#### TASK DETAILS:
Reprint every entry, character for character.
GIVEN INFORMATION Block Start
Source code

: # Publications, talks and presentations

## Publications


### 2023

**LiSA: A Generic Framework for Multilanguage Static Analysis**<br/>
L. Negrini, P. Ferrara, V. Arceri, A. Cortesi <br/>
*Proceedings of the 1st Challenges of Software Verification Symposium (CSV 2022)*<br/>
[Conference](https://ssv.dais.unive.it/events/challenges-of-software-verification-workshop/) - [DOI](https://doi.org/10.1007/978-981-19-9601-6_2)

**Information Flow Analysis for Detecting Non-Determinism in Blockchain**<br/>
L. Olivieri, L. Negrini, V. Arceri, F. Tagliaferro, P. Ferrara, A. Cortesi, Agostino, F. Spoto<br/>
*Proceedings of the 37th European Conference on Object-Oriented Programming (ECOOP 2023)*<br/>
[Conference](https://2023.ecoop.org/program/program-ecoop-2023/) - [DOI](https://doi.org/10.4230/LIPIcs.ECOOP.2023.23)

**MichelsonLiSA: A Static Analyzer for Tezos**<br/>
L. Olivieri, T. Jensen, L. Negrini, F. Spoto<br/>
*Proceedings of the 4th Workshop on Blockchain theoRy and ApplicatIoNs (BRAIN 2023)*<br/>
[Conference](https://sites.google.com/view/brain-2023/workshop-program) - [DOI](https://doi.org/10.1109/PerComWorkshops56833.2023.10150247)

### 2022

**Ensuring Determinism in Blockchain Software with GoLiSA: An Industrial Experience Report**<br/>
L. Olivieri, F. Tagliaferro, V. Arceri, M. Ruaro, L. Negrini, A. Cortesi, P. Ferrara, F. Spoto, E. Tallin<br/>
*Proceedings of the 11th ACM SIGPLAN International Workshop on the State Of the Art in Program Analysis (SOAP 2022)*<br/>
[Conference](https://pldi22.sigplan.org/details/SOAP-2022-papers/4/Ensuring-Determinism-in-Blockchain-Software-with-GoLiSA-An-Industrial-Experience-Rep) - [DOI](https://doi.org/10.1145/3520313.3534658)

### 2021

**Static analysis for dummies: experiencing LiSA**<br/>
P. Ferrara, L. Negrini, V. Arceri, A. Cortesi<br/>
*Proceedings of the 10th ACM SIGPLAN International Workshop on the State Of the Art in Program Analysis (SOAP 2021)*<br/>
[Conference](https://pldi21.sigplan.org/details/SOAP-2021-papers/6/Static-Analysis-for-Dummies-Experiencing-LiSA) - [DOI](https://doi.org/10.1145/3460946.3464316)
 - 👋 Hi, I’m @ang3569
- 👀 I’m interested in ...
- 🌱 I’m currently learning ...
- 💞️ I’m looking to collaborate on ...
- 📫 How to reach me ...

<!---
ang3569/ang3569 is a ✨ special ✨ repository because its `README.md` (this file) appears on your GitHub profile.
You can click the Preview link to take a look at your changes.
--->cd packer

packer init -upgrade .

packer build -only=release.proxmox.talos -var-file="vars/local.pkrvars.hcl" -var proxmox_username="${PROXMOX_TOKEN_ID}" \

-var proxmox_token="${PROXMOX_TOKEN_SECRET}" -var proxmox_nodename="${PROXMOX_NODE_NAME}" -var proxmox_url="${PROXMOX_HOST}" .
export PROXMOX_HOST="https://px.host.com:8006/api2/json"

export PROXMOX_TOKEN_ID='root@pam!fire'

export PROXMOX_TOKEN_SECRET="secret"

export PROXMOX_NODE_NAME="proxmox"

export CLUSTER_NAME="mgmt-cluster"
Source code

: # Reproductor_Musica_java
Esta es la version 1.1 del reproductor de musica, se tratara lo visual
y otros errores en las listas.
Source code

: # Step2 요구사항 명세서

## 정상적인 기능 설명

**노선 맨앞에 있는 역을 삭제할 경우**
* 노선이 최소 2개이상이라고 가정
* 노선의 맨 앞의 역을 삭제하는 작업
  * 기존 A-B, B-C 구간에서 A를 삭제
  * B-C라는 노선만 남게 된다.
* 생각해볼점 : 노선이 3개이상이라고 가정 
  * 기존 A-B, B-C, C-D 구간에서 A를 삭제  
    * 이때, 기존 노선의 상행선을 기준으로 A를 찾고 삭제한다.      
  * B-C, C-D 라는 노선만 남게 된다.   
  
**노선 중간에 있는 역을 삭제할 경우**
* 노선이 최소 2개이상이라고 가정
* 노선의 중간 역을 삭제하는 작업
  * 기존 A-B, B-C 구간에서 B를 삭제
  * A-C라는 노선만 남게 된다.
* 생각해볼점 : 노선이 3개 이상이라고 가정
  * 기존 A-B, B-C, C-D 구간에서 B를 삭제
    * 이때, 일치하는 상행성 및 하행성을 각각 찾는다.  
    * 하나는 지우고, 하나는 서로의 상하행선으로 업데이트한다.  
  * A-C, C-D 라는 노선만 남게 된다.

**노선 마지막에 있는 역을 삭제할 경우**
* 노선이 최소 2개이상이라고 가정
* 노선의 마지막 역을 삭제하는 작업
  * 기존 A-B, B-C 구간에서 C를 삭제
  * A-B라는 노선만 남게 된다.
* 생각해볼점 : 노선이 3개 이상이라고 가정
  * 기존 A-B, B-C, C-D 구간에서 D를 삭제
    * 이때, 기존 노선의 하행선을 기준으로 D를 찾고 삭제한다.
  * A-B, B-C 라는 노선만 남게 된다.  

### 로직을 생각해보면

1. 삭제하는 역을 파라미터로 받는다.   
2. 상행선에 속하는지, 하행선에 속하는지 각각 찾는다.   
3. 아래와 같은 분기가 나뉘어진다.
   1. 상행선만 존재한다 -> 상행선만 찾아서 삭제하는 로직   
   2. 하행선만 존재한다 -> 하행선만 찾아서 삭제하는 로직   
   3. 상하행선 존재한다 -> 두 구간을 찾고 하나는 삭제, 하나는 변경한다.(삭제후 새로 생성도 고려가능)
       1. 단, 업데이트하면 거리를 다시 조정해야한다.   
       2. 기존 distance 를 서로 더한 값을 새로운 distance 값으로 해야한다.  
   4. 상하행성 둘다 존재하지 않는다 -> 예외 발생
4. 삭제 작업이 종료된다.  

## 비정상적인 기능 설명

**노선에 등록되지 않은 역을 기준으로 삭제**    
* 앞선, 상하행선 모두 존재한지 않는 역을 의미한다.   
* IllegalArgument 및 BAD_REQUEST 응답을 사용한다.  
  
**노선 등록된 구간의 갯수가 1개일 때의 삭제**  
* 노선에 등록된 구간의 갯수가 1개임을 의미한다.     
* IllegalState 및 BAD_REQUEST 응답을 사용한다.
GIVEN INFORMATION Block End
#### OUTPUT:
Source code

: # Publications, talks and presentations

## Publications


### 2023

**LiSA: A Generic Framework for Multilanguage Static Analysis**<br/>
L. Negrini, P. Ferrara, V. Arceri, A. Cortesi <br/>
*Proceedings of the 1st Challenges of Software Verification Symposium (CSV 2022)*<br/>
[Conference](https://ssv.dais.unive.it/events/challenges-of-software-verification-workshop/) - [DOI](https://doi.org/10.1007/978-981-19-9601-6_2)

**Information Flow Analysis for Detecting Non-Determinism in Blockchain**<br/>
L. Olivieri, L. Negrini, V. Arceri, F. Tagliaferro, P. Ferrara, A. Cortesi, Agostino, F. Spoto<br/>
*Proceedings of the 37th European Conference on Object-Oriented Programming (ECOOP 2023)*<br/>
[Conference](https://2023.ecoop.org/program/program-ecoop-2023/) - [DOI](https://doi.org/10.4230/LIPIcs.ECOOP.2023.23)

**MichelsonLiSA: A Static Analyzer for Tezos**<br/>
L. Olivieri, T. Jensen, L. Negrini, F. Spoto<br/>
*Proceedings of the 4th Workshop on Blockchain theoRy and ApplicatIoNs (BRAIN 2023)*<br/>
[Conference](https://sites.google.com/view/brain-2023/workshop-program) - [DOI](https://doi.org/10.1109/PerComWorkshops56833.2023.10150247)

### 2022

**Ensuring Determinism in Blockchain Software with GoLiSA: An Industrial Experience Report**<br/>
L. Olivieri, F. Tagliaferro, V. Arceri, M. Ruaro, L. Negrini, A. Cortesi, P. Ferrara, F. Spoto, E. Tallin<br/>
*Proceedings of the 11th ACM SIGPLAN International Workshop on the State Of the Art in Program Analysis (SOAP 2022)*<br/>
[Conference](https://pldi22.sigplan.org/details/SOAP-2022-papers/4/Ensuring-Determinism-in-Blockchain-Software-with-GoLiSA-An-Industrial-Experience-Rep) - [DOI](https://doi.org/10.1145/3520313.3534658)

### 2021

**Static analysis for dummies: experiencing LiSA**<br/>
P. Ferrara, L. Negrini, V. Arceri, A. Cortesi<br/>
*Proceedings of the 10th ACM SIGPLAN International Workshop on the State Of the Art in Program Analysis (SOAP 2021)*<br/>
[Conference](https://pldi21.sigplan.org/details/SOAP-2021-papers/6/Static-Analysis-for-Dummies-Experiencing-LiSA) - [DOI](https://doi.org/10.1145/3460946.3464316)
 - 👋 Hi, I’m @ang3569
- 👀 I’m interested in ...
- 🌱 I’m currently learning ...
- 💞️ I’m looking to collaborate on ...
- 📫 How to reach me ...

<!---
ang3569/ang3569 is a ✨ special ✨ repository because its `README.md` (this file) appears on your GitHub profile.
You can click the Preview link to take a look at your changes.
--->cd packer

packer init -upgrade .

packer build -only=release.proxmox.talos -var-file="vars/local.pkrvars.hcl" -var proxmox_username="${PROXMOX_TOKEN_ID}" \

-var proxmox_token="${PROXMOX_TOKEN_SECRET}" -var proxmox_nodename="${PROXMOX_NODE_NAME}" -var proxmox_url="${PROXMOX_HOST}" .
export PROXMOX_HOST="https://px.host.com:8006/api2/json"

export PROXMOX_TOKEN_ID='root@pam!fire'

export PROXMOX_TOKEN_SECRET="secret"

export PROXMOX_NODE_NAME="proxmox"

export CLUSTER_NAME="mgmt-cluster"
Source code

: # Reproductor_Musica_java
Esta es la version 1.1 del reproductor de musica, se tratara lo visual
y otros errores en las listas.
Source code

: # Step2 요구사항 명세서

## 정상적인 기능 설명

**노선 맨앞에 있는 역을 삭제할 경우**
* 노선이 최소 2개이상이라고 가정
* 노선의 맨 앞의 역을 삭제하는 작업
  * 기존 A-B, B-C 구간에서 A를 삭제
  * B-C라는 노선만 남게 된다.
* 생각해볼점 : 노선이 3개이상이라고 가정 
  * 기존 A-B, B-C, C-D 구간에서 A를 삭제  
    * 이때, 기존 노선의 상행선을 기준으로 A를 찾고 삭제한다.      
  * B-C, C-D 라는 노선만 남게 된다.   
  
**노선 중간에 있는 역을 삭제할 경우**
* 노선이 최소 2개이상이라고 가정
* 노선의 중간 역을 삭제하는 작업
  * 기존 A-B, B-C 구간에서 B를 삭제
  * A-C라는 노선만 남게 된다.
* 생각해볼점 : 노선이 3개 이상이라고 가정
  * 기존 A-B, B-C, C-D 구간에서 B를 삭제
    * 이때, 일치하는 상행성 및 하행성을 각각 찾는다.  
    * 하나는 지우고, 하나는 서로의 상하행선으로 업데이트한다.  
  * A-C, C-D 라는 노선만 남게 된다.

**노선 마지막에 있는 역을 삭제할 경우**
* 노선이 최소 2개이상이라고 가정
* 노선의 마지막 역을 삭제하는 작업
  * 기존 A-B, B-C 구간에서 C를 삭제
  * A-B라는 노선만 남게 된다.
* 생각해볼점 : 노선이 3개 이상이라고 가정
  * 기존 A-B, B-C, C-D 구간에서 D를 삭제
    * 이때, 기존 노선의 하행선을 기준으로 D를 찾고 삭제한다.
  * A-B, B-C 라는 노선만 남게 된다.  

### 로직을 생각해보면

1. 삭제하는 역을 파라미터로 받는다.   
2. 상행선에 속하는지, 하행선에 속하는지 각각 찾는다.   
3. 아래와 같은 분기가 나뉘어진다.
   1. 상행선만 존재한다 -> 상행선만 찾아서 삭제하는 로직   
   2. 하행선만 존재한다 -> 하행선만 찾아서 삭제하는 로직   
   3. 상하행선 존재한다 -> 두 구간을 찾고 하나는 삭제, 하나는 변경한다.(삭제후 새로 생성도 고려가능)
       1. 단, 업데이트하면 거리를 다시 조정해야한다.   
       2. 기존 distance 를 서로 더한 값을 새로운 distance 값으로 해야한다.  
   4. 상하행성 둘다 존재하지 않는다 -> 예외 발생
4. 삭제 작업이 종료된다.  

## 비정상적인 기능 설명

**노선에 등록되지 않은 역을 기준으로 삭제**    
* 앞선, 상하행선 모두 존재한지 않는 역을 의미한다.   
* IllegalArgument 및 BAD_REQUEST 응답을 사용한다.  
  
**노선 등록된 구간의 갯수가 1개일 때의 삭제**  
* 노선에 등록된 구간의 갯수가 1개임을 의미한다.     
* IllegalState 및 BAD_REQUEST 응답을 사용한다.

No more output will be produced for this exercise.